WHAT YOU HAVE TO DO:
Your job is to report every line of the entries that has "bonyeza".

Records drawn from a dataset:
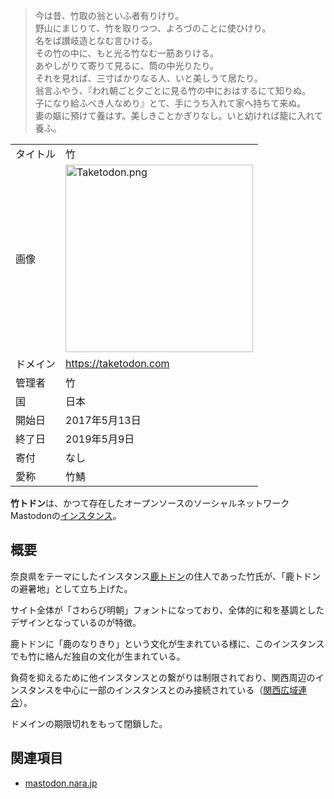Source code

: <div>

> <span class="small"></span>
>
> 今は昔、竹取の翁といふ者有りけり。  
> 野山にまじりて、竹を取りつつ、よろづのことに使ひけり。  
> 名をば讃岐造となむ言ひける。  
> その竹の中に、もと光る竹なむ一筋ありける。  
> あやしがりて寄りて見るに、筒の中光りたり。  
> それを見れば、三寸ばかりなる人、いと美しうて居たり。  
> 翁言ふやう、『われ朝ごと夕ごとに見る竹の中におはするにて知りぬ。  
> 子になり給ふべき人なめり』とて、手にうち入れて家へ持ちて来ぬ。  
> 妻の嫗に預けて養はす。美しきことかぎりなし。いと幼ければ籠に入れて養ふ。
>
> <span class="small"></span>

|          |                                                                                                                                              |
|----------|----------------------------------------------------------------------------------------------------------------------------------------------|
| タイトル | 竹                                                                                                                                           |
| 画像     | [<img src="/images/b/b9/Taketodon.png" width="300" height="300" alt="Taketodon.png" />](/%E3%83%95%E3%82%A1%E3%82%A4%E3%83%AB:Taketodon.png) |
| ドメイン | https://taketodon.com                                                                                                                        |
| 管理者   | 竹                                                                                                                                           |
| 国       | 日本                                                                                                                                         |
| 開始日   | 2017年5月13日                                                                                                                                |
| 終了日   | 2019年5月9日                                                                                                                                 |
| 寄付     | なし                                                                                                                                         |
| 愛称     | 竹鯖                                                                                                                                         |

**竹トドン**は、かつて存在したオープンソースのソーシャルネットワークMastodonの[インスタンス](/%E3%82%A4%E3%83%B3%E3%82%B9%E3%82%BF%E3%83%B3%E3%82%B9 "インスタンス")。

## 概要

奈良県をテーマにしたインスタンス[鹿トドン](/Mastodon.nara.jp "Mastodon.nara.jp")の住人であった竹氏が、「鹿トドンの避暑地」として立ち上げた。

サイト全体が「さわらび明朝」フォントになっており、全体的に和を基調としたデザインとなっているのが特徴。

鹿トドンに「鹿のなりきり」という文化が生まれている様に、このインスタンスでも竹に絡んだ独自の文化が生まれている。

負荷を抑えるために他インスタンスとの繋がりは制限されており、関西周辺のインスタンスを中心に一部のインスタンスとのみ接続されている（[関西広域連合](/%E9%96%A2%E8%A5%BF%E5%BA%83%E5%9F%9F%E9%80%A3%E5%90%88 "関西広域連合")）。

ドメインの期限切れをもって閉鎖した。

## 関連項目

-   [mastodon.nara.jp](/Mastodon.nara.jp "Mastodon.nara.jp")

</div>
--
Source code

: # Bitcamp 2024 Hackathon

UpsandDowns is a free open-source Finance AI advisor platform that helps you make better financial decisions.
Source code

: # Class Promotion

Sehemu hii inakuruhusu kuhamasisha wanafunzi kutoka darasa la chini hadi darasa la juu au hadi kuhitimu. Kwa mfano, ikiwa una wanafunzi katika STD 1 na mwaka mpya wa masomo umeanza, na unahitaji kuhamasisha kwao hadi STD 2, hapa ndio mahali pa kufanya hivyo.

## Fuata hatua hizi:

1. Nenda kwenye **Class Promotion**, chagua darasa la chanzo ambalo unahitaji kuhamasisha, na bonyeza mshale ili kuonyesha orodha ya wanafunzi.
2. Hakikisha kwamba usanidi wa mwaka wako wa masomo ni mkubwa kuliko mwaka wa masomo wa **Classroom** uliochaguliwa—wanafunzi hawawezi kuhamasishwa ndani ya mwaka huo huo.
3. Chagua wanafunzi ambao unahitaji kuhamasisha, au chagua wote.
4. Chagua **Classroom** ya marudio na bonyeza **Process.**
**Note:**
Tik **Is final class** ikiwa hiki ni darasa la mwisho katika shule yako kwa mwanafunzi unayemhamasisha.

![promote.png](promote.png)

REPLY TO THE TASK:
1. Nenda kwenye **Class Promotion**, chagua darasa la chanzo ambalo unahitaji kuhamasisha, na bonyeza mshale ili kuonyesha orodha ya wanafunzi.
4. Chagua **Classroom** ya marudio na bonyeza **Process.**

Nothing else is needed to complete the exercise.